Dataset entries:
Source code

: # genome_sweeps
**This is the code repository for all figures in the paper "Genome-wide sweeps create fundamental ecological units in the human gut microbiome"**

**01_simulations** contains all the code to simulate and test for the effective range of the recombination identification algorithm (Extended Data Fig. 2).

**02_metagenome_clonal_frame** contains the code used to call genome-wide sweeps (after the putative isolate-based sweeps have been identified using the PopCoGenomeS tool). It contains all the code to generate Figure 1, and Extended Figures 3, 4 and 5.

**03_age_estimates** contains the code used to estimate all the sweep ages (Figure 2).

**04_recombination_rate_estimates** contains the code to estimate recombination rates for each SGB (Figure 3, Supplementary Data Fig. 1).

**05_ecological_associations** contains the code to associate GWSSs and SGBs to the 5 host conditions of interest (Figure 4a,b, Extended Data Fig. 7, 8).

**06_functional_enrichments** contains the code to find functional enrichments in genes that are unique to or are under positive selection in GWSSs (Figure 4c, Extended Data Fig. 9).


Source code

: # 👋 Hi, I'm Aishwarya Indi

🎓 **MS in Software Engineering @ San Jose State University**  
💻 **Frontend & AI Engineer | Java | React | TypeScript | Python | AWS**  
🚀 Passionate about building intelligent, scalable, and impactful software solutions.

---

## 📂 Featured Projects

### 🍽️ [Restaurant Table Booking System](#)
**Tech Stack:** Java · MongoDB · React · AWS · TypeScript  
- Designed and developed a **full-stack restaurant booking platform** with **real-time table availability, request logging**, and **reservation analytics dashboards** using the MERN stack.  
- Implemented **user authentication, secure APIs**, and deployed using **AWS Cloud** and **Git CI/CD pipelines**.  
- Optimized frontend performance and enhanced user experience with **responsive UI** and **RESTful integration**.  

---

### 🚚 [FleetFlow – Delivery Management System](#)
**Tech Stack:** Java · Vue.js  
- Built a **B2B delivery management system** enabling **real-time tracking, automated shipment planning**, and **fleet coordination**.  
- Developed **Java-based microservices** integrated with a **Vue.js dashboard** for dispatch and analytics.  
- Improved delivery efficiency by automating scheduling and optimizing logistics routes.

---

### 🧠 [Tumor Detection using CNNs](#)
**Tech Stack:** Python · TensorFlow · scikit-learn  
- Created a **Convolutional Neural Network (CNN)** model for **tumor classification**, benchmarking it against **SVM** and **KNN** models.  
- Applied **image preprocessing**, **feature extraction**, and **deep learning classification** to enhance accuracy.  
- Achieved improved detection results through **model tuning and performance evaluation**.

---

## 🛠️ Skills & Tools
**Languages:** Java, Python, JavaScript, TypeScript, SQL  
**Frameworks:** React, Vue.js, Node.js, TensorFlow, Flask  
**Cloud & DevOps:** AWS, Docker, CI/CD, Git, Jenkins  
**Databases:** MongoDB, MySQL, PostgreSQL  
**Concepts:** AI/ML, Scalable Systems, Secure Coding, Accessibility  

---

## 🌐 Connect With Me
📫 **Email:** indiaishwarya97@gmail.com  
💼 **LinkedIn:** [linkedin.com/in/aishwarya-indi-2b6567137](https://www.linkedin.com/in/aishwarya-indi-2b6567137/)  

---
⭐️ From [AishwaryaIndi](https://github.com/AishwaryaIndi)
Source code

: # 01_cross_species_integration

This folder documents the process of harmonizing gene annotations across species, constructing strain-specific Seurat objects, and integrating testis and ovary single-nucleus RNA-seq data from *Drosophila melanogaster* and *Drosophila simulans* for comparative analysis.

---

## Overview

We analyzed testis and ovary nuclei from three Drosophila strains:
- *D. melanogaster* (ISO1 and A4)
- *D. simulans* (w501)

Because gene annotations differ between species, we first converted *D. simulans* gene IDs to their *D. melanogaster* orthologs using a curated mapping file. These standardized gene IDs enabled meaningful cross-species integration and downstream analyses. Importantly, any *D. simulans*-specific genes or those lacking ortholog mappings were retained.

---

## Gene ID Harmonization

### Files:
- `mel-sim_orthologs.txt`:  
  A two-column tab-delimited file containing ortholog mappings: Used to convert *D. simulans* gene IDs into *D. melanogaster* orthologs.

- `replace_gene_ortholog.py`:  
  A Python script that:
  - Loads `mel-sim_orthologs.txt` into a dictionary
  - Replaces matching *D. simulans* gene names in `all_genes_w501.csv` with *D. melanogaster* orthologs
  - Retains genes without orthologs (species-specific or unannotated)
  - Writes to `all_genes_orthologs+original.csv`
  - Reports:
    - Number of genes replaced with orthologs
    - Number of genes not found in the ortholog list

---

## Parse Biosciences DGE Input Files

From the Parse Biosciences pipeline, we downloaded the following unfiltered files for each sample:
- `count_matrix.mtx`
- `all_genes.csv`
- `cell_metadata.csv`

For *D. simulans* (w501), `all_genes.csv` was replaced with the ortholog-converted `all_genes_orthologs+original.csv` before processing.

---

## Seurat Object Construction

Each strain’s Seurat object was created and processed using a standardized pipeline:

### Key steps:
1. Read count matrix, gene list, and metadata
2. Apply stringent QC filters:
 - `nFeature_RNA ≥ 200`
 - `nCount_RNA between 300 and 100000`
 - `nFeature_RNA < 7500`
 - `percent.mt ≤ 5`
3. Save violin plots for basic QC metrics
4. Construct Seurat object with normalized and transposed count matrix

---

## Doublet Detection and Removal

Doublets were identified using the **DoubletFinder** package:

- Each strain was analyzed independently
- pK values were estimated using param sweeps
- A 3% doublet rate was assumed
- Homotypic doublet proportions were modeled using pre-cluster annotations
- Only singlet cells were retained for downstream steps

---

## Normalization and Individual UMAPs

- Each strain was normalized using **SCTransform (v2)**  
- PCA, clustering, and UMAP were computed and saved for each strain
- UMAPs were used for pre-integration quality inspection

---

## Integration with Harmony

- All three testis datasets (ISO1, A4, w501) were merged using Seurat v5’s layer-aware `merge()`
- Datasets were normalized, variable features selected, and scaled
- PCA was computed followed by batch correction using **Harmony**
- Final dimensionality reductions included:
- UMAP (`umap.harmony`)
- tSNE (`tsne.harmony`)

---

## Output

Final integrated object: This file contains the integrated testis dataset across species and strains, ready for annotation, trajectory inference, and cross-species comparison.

Exercise brief: Search the data for the string "that" and say how many lines include it, giving only the number.

Expected output: 2